Roma, 21 ago. (AdnKronos Salute) - La Cassazione, a distanza di oltre vent'anni dai fatti, ha riconosciuto il risarcimento danni ai familiari di una donna deceduta in seguito a un carcinoma dell'utero che le era stato diagnosticato tardivamente. La Suprema Corte, accogliendo il ricorso dei familiari della donna di origini siciliane, ha osservato che "l'omissione della diagnosi di un processo morboso terminale assume rilievo causale non solo in relazione alla chance di vivere per un (anche breve) periodo di tempo in più rispetto a quello poi effettivamente vissuto, ma anche per la perdita da parte del paziente della chance di conservare, durante quel decorso, una migliore qualità della vita intesa come possibilità di programmare il proprio essere persona e, quindi, in senso lato l'esplicazione delle proprie attitudini psico-fisiche in vista e fino a quell'esito".

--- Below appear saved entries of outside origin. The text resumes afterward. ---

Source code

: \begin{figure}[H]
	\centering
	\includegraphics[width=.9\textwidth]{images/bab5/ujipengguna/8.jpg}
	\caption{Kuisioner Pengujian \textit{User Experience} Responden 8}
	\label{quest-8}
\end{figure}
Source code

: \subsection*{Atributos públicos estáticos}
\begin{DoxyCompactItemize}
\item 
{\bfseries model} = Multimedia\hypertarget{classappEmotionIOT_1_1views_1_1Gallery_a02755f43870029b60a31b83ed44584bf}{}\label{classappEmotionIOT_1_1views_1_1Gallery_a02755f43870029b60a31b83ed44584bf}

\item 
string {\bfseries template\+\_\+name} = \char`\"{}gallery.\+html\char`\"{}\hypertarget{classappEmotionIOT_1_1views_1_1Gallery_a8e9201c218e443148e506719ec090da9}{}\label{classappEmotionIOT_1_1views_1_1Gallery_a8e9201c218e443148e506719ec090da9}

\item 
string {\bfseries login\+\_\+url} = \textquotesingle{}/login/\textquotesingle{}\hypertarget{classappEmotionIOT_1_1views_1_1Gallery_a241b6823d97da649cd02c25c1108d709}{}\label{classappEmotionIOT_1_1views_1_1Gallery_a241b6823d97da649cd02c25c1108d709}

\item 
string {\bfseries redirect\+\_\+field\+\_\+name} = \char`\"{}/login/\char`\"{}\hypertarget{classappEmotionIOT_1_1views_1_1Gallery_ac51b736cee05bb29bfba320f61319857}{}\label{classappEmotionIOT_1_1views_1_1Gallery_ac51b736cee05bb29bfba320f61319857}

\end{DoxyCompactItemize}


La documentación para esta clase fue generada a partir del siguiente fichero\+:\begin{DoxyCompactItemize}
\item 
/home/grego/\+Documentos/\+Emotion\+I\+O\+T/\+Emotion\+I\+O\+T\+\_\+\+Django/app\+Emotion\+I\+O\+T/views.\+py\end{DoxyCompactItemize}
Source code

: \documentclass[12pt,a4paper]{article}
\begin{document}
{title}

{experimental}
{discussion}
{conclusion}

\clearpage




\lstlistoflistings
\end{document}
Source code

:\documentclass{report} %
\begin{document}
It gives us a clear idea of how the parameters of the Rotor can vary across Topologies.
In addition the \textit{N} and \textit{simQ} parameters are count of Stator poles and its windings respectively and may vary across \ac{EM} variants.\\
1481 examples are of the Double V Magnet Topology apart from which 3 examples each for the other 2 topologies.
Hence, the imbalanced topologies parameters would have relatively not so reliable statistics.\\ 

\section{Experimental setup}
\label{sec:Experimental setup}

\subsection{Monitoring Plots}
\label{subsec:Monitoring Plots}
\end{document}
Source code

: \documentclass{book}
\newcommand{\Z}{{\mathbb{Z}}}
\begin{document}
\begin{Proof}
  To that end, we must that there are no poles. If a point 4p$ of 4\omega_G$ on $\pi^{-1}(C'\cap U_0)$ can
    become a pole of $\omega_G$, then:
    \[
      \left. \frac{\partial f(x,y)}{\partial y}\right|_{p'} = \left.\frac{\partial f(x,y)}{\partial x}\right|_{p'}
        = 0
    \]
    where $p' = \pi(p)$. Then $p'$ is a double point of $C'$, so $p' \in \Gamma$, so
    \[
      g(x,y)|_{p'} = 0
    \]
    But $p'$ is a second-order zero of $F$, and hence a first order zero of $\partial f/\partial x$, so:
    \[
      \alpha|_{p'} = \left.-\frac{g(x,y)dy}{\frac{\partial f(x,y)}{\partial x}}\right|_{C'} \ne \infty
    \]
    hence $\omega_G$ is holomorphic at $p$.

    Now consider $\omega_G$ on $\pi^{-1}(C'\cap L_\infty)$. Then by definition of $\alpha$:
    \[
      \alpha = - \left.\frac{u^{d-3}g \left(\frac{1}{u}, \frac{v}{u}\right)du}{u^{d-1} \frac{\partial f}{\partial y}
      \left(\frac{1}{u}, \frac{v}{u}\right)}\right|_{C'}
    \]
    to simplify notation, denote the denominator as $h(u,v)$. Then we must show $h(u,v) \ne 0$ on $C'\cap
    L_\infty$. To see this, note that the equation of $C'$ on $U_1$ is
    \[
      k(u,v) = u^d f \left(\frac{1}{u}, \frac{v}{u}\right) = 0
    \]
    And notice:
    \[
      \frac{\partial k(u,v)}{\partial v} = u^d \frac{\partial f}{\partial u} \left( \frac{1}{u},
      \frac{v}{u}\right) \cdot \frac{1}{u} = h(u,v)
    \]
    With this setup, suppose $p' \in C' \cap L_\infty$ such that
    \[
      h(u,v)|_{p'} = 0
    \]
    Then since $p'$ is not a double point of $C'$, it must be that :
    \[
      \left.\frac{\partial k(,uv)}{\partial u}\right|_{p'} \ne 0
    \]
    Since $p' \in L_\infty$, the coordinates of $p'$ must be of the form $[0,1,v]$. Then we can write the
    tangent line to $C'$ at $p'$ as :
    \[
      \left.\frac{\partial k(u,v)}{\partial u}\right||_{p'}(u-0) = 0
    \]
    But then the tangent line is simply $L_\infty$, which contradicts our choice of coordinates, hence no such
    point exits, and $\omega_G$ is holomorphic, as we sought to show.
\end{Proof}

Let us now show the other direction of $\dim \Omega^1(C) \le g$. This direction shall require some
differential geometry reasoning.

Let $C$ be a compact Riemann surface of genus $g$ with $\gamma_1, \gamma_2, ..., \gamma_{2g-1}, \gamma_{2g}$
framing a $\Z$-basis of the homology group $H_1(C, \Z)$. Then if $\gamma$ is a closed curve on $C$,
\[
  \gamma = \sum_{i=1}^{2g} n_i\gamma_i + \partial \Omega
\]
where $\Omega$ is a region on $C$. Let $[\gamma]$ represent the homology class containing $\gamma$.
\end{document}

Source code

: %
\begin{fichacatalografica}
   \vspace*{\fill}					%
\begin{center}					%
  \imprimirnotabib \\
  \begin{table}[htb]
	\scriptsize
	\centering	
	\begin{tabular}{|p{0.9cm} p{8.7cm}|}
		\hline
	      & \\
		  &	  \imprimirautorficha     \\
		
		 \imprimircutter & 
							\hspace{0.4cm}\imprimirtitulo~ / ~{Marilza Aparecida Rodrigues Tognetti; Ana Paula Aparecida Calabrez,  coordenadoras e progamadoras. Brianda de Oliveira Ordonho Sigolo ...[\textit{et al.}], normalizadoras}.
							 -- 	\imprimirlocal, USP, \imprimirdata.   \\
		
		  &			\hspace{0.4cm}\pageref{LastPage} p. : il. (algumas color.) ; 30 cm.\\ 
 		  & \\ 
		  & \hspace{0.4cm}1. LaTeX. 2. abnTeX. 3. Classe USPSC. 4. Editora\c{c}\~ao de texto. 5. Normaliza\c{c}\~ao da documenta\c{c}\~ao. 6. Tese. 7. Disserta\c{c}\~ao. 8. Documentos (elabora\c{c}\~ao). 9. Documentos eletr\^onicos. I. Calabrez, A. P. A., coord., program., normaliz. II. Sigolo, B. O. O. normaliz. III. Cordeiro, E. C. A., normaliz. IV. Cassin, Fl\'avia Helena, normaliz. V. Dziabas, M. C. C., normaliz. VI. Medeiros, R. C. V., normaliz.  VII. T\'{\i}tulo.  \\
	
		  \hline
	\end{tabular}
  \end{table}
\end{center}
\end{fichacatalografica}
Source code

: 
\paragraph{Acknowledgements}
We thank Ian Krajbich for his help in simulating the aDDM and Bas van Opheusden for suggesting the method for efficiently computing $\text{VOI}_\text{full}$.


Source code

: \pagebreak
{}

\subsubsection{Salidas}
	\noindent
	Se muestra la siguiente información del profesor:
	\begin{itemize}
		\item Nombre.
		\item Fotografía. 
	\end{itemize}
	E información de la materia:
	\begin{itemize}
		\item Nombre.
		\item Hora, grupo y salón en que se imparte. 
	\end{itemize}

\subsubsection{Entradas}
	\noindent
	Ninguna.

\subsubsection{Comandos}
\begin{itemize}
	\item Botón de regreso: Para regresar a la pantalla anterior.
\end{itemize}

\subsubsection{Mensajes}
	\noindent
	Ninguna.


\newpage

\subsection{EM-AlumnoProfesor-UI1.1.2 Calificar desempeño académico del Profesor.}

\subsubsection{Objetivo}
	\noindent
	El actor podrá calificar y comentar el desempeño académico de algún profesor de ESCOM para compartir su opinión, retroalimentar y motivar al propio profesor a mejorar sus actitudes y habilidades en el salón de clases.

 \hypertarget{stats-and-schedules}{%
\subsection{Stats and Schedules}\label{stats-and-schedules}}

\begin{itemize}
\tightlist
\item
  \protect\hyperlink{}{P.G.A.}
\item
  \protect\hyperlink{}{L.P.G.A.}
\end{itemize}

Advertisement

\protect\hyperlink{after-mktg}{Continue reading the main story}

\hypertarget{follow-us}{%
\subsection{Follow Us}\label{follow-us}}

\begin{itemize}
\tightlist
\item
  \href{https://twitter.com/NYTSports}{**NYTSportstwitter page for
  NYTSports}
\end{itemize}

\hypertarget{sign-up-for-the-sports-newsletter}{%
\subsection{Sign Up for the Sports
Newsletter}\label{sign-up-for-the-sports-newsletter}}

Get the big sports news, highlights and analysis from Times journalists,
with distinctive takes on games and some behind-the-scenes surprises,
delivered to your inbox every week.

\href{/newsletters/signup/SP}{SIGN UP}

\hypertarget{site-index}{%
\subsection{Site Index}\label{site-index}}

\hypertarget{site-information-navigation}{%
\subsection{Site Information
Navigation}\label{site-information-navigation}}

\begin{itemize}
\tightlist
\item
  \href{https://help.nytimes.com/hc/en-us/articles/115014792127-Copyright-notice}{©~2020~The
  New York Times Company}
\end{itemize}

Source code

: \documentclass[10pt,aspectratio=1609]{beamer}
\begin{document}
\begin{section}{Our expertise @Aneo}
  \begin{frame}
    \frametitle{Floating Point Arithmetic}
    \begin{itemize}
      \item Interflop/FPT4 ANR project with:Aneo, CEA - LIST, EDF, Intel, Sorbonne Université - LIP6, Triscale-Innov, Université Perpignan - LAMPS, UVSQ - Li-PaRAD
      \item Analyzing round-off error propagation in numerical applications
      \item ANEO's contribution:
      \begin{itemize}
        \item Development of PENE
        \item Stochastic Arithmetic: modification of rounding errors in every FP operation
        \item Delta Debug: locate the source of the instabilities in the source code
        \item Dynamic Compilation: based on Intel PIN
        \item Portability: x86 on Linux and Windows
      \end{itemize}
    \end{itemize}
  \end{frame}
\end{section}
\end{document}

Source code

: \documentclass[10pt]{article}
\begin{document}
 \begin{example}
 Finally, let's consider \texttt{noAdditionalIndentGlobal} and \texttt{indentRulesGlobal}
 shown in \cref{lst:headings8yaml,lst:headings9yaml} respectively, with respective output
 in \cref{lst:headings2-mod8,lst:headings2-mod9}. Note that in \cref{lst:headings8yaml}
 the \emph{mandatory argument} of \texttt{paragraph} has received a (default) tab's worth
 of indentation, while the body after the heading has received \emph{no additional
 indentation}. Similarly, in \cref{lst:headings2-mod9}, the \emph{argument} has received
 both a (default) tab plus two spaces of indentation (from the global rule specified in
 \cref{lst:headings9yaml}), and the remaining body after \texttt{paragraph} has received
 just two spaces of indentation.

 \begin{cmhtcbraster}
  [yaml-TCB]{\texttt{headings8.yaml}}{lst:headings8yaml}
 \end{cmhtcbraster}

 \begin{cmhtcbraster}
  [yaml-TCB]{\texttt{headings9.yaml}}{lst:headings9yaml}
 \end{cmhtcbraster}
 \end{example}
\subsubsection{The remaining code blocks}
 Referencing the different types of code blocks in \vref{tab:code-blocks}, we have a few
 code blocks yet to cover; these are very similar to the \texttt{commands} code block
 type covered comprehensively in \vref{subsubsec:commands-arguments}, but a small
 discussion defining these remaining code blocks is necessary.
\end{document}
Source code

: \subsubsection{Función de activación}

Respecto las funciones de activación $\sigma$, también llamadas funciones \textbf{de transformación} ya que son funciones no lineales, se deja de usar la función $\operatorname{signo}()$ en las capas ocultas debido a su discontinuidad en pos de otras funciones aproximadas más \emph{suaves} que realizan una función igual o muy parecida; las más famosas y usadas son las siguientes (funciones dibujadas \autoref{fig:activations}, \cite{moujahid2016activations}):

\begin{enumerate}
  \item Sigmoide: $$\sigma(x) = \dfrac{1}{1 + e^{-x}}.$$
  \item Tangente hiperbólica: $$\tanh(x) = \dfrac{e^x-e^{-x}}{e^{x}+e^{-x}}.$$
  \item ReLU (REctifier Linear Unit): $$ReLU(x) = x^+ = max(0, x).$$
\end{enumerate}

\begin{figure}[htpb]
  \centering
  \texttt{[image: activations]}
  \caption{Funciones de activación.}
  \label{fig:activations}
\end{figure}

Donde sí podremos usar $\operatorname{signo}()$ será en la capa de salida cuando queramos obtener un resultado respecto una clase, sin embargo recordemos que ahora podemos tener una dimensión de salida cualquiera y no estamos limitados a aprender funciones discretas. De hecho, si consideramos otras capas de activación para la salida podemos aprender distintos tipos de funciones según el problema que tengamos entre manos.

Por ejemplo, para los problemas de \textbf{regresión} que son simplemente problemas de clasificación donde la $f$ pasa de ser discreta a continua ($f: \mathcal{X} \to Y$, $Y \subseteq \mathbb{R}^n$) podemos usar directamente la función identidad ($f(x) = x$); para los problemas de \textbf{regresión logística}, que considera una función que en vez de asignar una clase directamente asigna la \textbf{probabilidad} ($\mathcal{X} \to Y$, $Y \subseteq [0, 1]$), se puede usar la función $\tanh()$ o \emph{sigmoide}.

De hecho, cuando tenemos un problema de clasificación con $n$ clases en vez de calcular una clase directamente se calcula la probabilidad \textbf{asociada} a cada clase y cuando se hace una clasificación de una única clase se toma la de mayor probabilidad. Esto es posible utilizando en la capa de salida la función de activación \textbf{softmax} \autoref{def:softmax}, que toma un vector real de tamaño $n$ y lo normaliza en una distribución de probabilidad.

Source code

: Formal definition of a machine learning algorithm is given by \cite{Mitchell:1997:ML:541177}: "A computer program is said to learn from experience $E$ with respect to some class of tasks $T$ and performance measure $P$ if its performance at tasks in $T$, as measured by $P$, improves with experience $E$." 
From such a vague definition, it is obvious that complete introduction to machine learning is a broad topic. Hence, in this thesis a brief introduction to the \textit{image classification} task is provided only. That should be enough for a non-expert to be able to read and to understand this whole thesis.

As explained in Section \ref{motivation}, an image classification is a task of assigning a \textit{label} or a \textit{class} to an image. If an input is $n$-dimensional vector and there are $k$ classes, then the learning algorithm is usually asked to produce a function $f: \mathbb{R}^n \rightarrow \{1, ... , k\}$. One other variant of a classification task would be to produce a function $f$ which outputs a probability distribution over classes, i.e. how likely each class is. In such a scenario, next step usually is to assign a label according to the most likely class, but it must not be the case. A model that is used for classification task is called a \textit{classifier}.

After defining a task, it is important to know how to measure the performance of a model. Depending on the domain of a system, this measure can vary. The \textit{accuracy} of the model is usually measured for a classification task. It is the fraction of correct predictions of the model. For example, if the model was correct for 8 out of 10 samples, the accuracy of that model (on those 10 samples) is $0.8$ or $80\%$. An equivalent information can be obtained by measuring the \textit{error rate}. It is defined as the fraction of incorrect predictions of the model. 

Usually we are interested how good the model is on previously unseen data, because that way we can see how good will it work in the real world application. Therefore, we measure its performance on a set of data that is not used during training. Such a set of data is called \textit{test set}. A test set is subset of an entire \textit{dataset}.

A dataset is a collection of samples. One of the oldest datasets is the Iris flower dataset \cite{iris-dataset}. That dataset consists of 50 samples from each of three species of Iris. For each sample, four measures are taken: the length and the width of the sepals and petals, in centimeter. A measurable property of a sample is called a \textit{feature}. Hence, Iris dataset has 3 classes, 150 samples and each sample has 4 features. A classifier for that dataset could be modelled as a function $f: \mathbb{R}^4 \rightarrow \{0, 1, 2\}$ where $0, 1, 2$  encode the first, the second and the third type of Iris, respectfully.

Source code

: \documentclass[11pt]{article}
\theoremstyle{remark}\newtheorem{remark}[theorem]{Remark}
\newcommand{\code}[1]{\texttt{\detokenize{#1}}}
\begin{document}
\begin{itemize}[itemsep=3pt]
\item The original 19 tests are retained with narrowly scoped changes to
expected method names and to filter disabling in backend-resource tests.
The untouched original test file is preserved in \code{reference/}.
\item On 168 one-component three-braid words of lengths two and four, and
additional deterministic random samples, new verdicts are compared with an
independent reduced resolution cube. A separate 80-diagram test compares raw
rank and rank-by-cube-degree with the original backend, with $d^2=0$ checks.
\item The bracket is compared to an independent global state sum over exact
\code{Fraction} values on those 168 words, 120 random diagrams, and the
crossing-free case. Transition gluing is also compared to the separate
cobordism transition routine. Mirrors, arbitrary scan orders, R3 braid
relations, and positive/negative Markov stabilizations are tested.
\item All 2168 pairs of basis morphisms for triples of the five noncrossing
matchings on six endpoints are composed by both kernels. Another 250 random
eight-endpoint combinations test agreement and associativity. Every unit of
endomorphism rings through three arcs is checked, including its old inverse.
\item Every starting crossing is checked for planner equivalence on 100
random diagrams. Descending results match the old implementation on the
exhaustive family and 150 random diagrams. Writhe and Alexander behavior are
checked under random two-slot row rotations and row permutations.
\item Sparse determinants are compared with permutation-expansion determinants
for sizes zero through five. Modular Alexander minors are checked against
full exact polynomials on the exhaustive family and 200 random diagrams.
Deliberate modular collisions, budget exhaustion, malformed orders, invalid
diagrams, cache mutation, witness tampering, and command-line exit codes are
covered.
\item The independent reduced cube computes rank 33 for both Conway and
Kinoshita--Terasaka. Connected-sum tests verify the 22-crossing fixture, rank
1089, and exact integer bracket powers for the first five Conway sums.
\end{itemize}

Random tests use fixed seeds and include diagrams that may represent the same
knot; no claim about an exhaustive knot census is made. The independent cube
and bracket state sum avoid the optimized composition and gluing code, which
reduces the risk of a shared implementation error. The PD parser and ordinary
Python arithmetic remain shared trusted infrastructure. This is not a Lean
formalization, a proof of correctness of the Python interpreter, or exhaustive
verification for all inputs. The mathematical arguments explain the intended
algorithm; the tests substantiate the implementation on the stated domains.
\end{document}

Sulla base di questi presupposti, la Terza sezione civile ha disposto un nuovo esame del caso davanti alla Corte d'appello di Palermo che dovrà quantificare il giusto risarcimento per i famigliari della donna, dal momento che "l'erroneità della conclusione tratta dalla Corte di merito si è riverberata nel mancato riconoscimento di un ristoro dei danni subiti" dalla donna, con particolare riguardo "alla perdita di chance di sopravvivenza ovvero anche solo alla possibilità di meglio prepararsi alla propria fine vivendo consapevolmente, pur in tale contingenza, il proprio essere persona".
Come ricostruisce la sentenza di piazza Cavour, nel 1992 la donna aveva effettuato per cinque volte controlli clinici in seguito a preoccupanti perdite ematiche, ma soltanto il 23 febbraio del 1993, dopo il ricovero all'Istituto materno infantile, le fu diagnosticato il carcinoma. "Ciò da cui può desumersi con certezza - annota la Suprema Corte - che il carcinoma era già presente all'atto delle visite" effettuate dal ginecologo.